Heuristically, the probability density function on $\{x_1, x_2,..,.x_n\}$ with maximum entropy turns out to be the one that corresponds to the least amount of knowledge of $\{x_1, x_2,..,.x_n\}$, in other words the Uniform distribution.
Now, for a more formal proof consider the following:
A probability density function on $\{x_1, x_2,..,.x_n\}$ is a set of nonnegative real numbers $p_1,...,p_n$ that add up to 1. Entropy is a continuous function of the $n$-tuples $(p_1,...,p_n)$, and these points lie in a compact subset of $\mathbb{R}^n$, so there is an $n$-tuple where entropy is maximized. We want to show this occurs at $(1/n,...,1/n)$ and nowhere else.
Suppose the $p_j$ are not all equal, say $p_1 < p_2$. (Clearly $n\neq 1$.) We will find a new probability density with higher entropy.

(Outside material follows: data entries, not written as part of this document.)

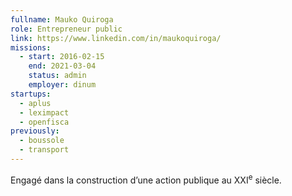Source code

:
 ```yaml
---
fullname: Mauko Quiroga
role: Entrepreneur public
link: https://www.linkedin.com/in/maukoquiroga/
missions:
  - start: 2016-02-15
    end: 2021-03-04
    status: admin
    employer: dinum
startups:
  - aplus
  - leximpact
  - openfisca
previously:
  - boussole
  - transport
---
```


Engagé dans la construction d’une action publique au XXI<sup>e</sup> siècle.
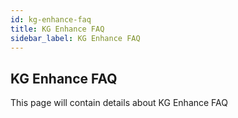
 ```yaml
---
id: kg-enhance-faq
title: KG Enhance FAQ
sidebar_label: KG Enhance FAQ
---
```


## KG Enhance FAQ

This page will contain details about KG Enhance FAQ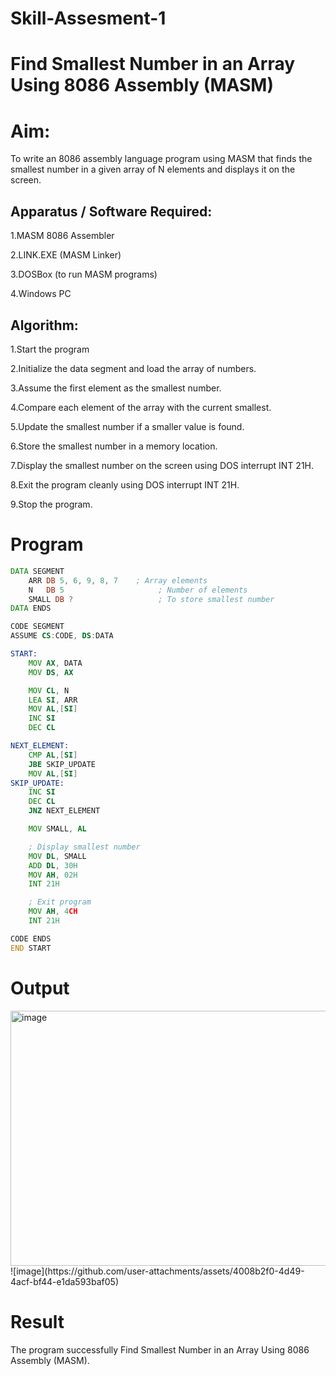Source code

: # Skill-Assesment-1
# Find Smallest Number in an Array Using 8086 Assembly (MASM)
# Aim:
To write an 8086 assembly language program using MASM that finds the smallest number in a given array of N elements and displays it on the screen.
## Apparatus / Software Required:
1.MASM 8086 Assembler

2.LINK.EXE (MASM Linker)

3.DOSBox (to run MASM programs)

4.Windows PC
## Algorithm:
1.Start the program 

2.Initialize the data segment and load the array of numbers.

3.Assume the first element as the smallest number.

4.Compare each element of the array with the current smallest.

5.Update the smallest number if a smaller value is found.

6.Store the smallest number in a memory location.

7.Display the smallest number on the screen using DOS interrupt INT 21H.

8.Exit the program cleanly using DOS interrupt INT 21H.

9.Stop the program.
# Program
```asm
DATA SEGMENT
    ARR DB 5, 6, 9, 8, 7    ; Array elements
    N   DB 5                     ; Number of elements
    SMALL DB ?                   ; To store smallest number
DATA ENDS

CODE SEGMENT
ASSUME CS:CODE, DS:DATA

START:
    MOV AX, DATA
    MOV DS, AX

    MOV CL, N
    LEA SI, ARR
    MOV AL,[SI]
    INC SI
    DEC CL

NEXT_ELEMENT:
    CMP AL,[SI]
    JBE SKIP_UPDATE
    MOV AL,[SI]
SKIP_UPDATE:
    INC SI
    DEC CL
    JNZ NEXT_ELEMENT

    MOV SMALL, AL

    ; Display smallest number
    MOV DL, SMALL
    ADD DL, 30H
    MOV AH, 02H
    INT 21H

    ; Exit program
    MOV AH, 4CH
    INT 21H

CODE ENDS
END START

```
# Output
<img width="567" height="408" alt="image" src="https://github.com/user-attachments/assets/10219730-814d-4a68-91e0-25491527850d" />
![image](https://github.com/user-attachments/assets/4008b2f0-4d49-4acf-bf44-e1da593baf05)

# Result
The program successfully Find Smallest Number in an Array Using 8086 Assembly (MASM).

It then follows, since entropy is maximized at
some $n$-tuple, that entropy is uniquely maximized at the $n$-tuple with $p_i = 1/n$ for all $i$.
Since $p_1 < p_2$, for small positive $\varepsilon$ we have $p_1 + \varepsilon < p_2 -\varepsilon$. The entropy of $\{p_1 + \varepsilon, p_2 -\varepsilon,p_3,...,p_n\}$ minus the entropy of $\{p_1,p_2,p_3,...,p_n\}$ equals
$$-p_1\log\left(\frac{p_1+\varepsilon}{p_1}\right)-\varepsilon\log(p_1+\varepsilon)-p_2\log\left(\frac{p_2-\varepsilon}{p_2}\right)+\varepsilon\log(p_2-\varepsilon)$$
To complete the proof, we want to show this is positive for small enough $\varepsilon$. Rewrite the above equation as
$$-p_1\log\left(1+\frac{\varepsilon}{p_1}\right)-\varepsilon\left(\log p_1+\log\left(1+\frac{\varepsilon}{p_1}\right)\right)-p_2\log\left(1-\frac{\varepsilon}{p_2}\right)+\varepsilon\left(\log p_2+\log\left(1-\frac{\varepsilon}{p_2}\right)\right)$$
Recalling that $\log(1 + x) = x + O(x^2)$ for small $x$, the above equation is
$$-\varepsilon-\varepsilon\log p_1 + \varepsilon + \varepsilon \log p_2 + O(\varepsilon^2) = \varepsilon\log(p_2/p_1) + O(\varepsilon^2)$$
which is positive when $\varepsilon$ is small enough since $p_1 < p_2$.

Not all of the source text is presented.